Ziel des Vertragsnaturschutzprogrammes

Die Förderung soll durch eine Bewirtschaftung naturschutzfachlich bedeutsamer Lebensräume dazu beitragen,

  • die Biodiversität zu schützen bzw. zu verbessern, die aufgrund einer naturschonenden landwirtschaftlichen Nutzung entstanden ist,
  • das Europäische Schutzgebietsnetz Natura 2000 aufzubauen und den Bayerischen Biotopverbund BayernNetzNatur zu entwickeln,
  • die nachhaltige Leistungsfähigkeit des Naturhaushalts zu sichern und zu verbessern,
  • die Vielfalt, Eigenart und Schönheit der Natur und Landschaft als Lebensgrundlage des Menschen zu sichern und zu entwickeln,
  • die Lebensräume und Lebensgemeinschaften der heimischen Tier- und Pflanzenwelt zu erhalten, zu entwickeln und soweit möglich wiederherzustellen und damit
  • zusätzliche Kosten und Einkommensverluste auszugleichen, die Landwirten aus der nachhaltigen Bewirtschaftung von Lebensräumen nach der FFH- und Vogelschutzrichtlinie entstehen.

Gegenstand der Förderung

Gefördert werden können naturschonende Bewirtschaftungsweisen und Pflegemaßnahmen

  • zur Sicherung und Entwicklung ökologisch wertvoller Lebensräume; dies sind Mager- und Trockenstandorte, Feuchtflächen, Lebensräume, die durch besonders naturschonende Nutzungen entstanden und geprägt sind (Streuobstbestände, Teiche), sowie geschützte und schutzwürdige Flächen
  • zur Sicherung und Entwicklung der Lebensgrundlagen wildlebender Tierarten und wildwachsender Pflanzenarten,
  • zum Erhalt historischer Kulturlandschaften und Landschaftsteile von besonders charakteristischer Eigenart.
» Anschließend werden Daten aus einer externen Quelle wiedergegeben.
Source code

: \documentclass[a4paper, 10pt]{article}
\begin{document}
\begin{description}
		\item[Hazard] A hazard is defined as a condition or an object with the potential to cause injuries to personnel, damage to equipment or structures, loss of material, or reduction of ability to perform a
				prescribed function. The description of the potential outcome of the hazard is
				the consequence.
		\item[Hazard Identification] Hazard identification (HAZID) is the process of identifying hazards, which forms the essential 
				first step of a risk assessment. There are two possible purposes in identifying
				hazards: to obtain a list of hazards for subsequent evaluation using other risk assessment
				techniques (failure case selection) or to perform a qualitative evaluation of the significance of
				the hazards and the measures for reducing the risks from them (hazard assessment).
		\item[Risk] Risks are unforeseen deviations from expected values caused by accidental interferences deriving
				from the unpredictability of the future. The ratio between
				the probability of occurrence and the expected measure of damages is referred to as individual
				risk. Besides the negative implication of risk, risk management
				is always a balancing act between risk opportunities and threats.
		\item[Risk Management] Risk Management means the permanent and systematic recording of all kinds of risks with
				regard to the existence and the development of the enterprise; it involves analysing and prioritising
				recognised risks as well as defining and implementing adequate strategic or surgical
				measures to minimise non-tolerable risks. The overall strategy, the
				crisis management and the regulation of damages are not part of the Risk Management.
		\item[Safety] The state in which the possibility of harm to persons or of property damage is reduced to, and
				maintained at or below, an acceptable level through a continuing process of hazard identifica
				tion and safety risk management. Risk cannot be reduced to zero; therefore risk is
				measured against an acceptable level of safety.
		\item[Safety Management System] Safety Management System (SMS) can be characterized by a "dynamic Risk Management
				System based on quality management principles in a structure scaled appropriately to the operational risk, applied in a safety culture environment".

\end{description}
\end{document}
Vorrang haben Maßnahmen auf der Grundlage qulifizierter naturschutzfachlicher Pläne und Konzepte, insbesondere für Natura 2000-Gebiete und BayernNetzNatur-Projektgebiete.

Zuwendungsempfänger

Landwirtschaftliche Unternehmer im Sinne des § 1 des Gesetzes über die Alterssicherung der Landwirte.

Landwirte, Zusammenschlüsse von Landwirten sowie sonstige Landbewirtschafter einschließlich Teichwirte und Jagdgenossenschaften, auch wenn sie im Einzelfall weniger als 3 ha (mindestens jedoch 0,3 ha) landwirtschaftlich nutzbare Fläche bewirtschaften. Teichflächen zählen dabei ebenfalls als landwirtschaftlich nutzbare Fläche.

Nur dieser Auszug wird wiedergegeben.